What is so fascinating about the Avars?
Thirty years ago, my first book came out: it was about the Avars, written in German and had a good 500 pages, about 150 of which were footnotes. In spite of that, the book still sells.1 In many respects, writing it had been a venture into the unknown: far beyond the Latin and Greek world with which I was familiar, into the Central Eurasian steppes and into the many languages in which perceptions of them had been written down, and which despite some stubborn attempts at Arabic, Turkic and Persian I never sufficiently mastered. The Central Asian background of the Avars remained quite blurred, but it made the Avars stand out in a particular light. To some extent, the sixth century was a period of early globalization, in which we get surprising information about far-reaching contacts along the silk road. To find allies against Avars and Persians, Byzantine envoys travelled as far as the Tienshan mountains. Frankish annals preserve the exotic titles of late Avar notables: khagan, iugurrus, tudun, kapkhan and canizauci. And in a poem in praise of Charlemagne’s son Pippin after his victory over the Avars, the khagan appears in state with his wife, the katun: in the same way as khagan and katun act in unison in Old Turkic inscriptions in modern Mongolia. In a sense, Central Eurasian steppe culture stretched as far as the Alps.
As I wrote in the introduction of the book, “few of the peoples who determined the fate of Europe during the transition from Antiquity to the Middle Ages have remained so poorly known as the Avars.” Fierce warriors and canny power brokers, the Avars were more influential and their rule more durable than Attila’s Huns, yet they have largely remained hidden in the shadows of history. The Avars arrived in Europe from the Central Asian steppes in the mid-sixth century CE and subsequently dominated much of Central and Eastern Europe for almost 250 years. They constructed a fast-expanding steppe empire in the middle of Europe, with its core in modern Hungary, and challenged Byzantium with repeated raids into the Balkan provinces. In 626, they were the first barbarian power to besiege Constantinople, in an alliance with the Persians. After the failure of the siege, their expansive phase was over, but they managed to maintain their rule for almost another two centuries. Only in the late eighth century did their empire fall, under the pressure of the Frankish armies of Charlemagne. Soon, they disappeared as a distinct political and ethnic unit.
The Avars have left almost no written record, apart from a few non-deciphered short runic texts. But there is hardly an European people from which such a rich heritage in furnished graves has remained. Quite a few of them are equipped with gold and silver, and many with weapons or female ornaments. When I wrote the book, about 30,000 Avar period graves had been excavated; now there are about 70,000. Thus, we know a lot about personal representation and ways of life. For instance, many finds of braid clasps in male graves confirm the information in written sources that the Avars wore braids.
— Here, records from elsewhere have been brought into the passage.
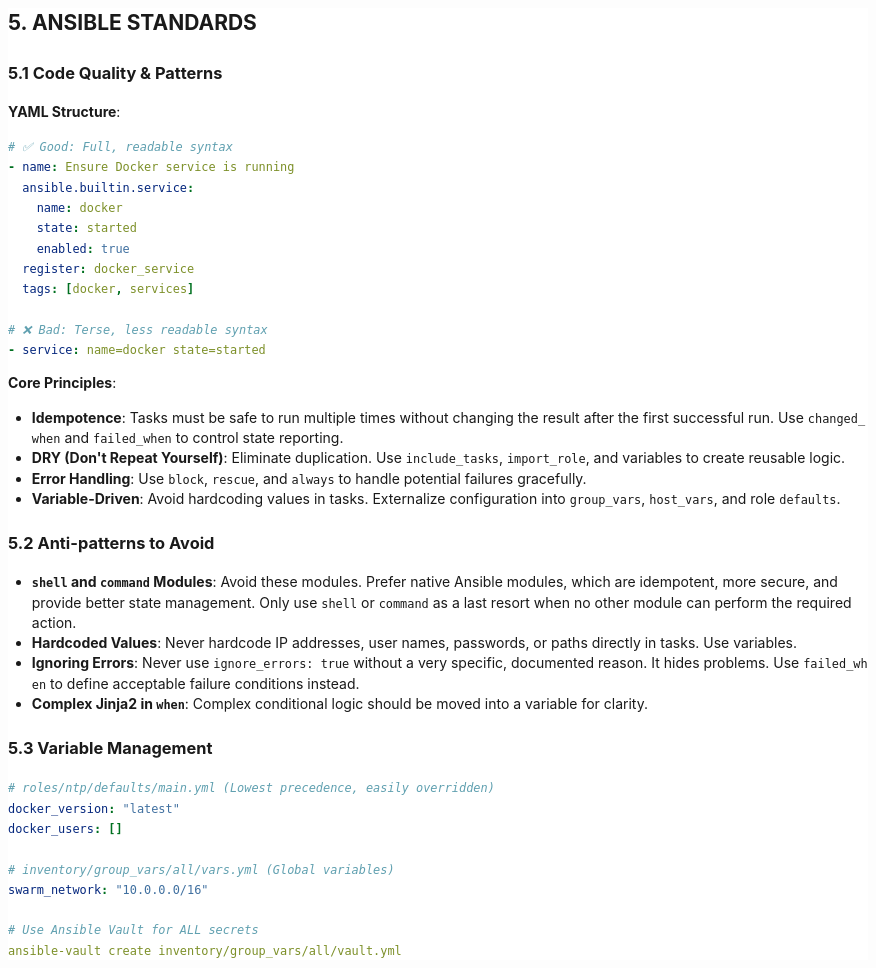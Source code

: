 
## 5. ANSIBLE STANDARDS

### 5.1 Code Quality & Patterns

**YAML Structure**:

```yaml
# ✅ Good: Full, readable syntax
- name: Ensure Docker service is running
  ansible.builtin.service:
    name: docker
    state: started
    enabled: true
  register: docker_service
  tags: [docker, services]

# ❌ Bad: Terse, less readable syntax
- service: name=docker state=started
```

**Core Principles**:

* **Idempotence**: Tasks must be safe to run multiple times without changing the result after the first successful run. Use `changed_when` and `failed_when` to control state reporting.
* **DRY (Don't Repeat Yourself)**: Eliminate duplication. Use `include_tasks`, `import_role`, and variables to create reusable logic.
* **Error Handling**: Use `block`, `rescue`, and `always` to handle potential failures gracefully.
* **Variable-Driven**: Avoid hardcoding values in tasks. Externalize configuration into `group_vars`, `host_vars`, and role `defaults`.

### 5.2 Anti-patterns to Avoid

* **`shell` and `command` Modules**: Avoid these modules. Prefer native Ansible modules, which are idempotent, more secure, and provide better state management. Only use `shell` or `command` as a last resort when no other module can perform the required action.
* **Hardcoded Values**: Never hardcode IP addresses, user names, passwords, or paths directly in tasks. Use variables.
* **Ignoring Errors**: Never use `ignore_errors: true` without a very specific, documented reason. It hides problems. Use `failed_when` to define acceptable failure conditions instead.
* **Complex Jinja2 in `when`**: Complex conditional logic should be moved into a variable for clarity.

### 5.3 Variable Management

```yaml
# roles/ntp/defaults/main.yml (Lowest precedence, easily overridden)
docker_version: "latest"
docker_users: []

# inventory/group_vars/all/vars.yml (Global variables)
swarm_network: "10.0.0.0/16"

# Use Ansible Vault for ALL secrets
ansible-vault create inventory/group_vars/all/vault.yml
```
Stirrups often appear in warrior graves; the Avars were the first Europeans who consistently used this important innovation in riding technology .
Now, after so many years, an English translation is about to be published with Cornell University Press. In fact, it is not simply a translation; reassessing it, I ended up revising, adding, correcting and rewriting. In particular, I had to write new archaeology chapters, and to change much in the Central Asian sections. Both are fields in which much progress has been made in the past 30 years. Fortunately, my basic narrative of Avar history has remained almost unchallenged, although I had challenged quite a few older views when I wrote the German book. The long process of revising is now finally over, and the book is due out in December. Strangely enough, it is the first book-length study of the Avars in English. So far, there had only been a long article by H.H. Howorth in the Journal of Royal Asiatic Society in 1889. The Avars are interesting not least because of their seeming contradictions: a nomad people that soon became settled in Central Europe; ruthless warriors but always ready for negotiations and treaties; firmly rooted in Europe but looking out to the far east until the end; one of the great powers in early medieval Europe but one that has received little attention from researchers, in particular in the English-speaking world. I hope I can convince many readers how fascinating Avar history is.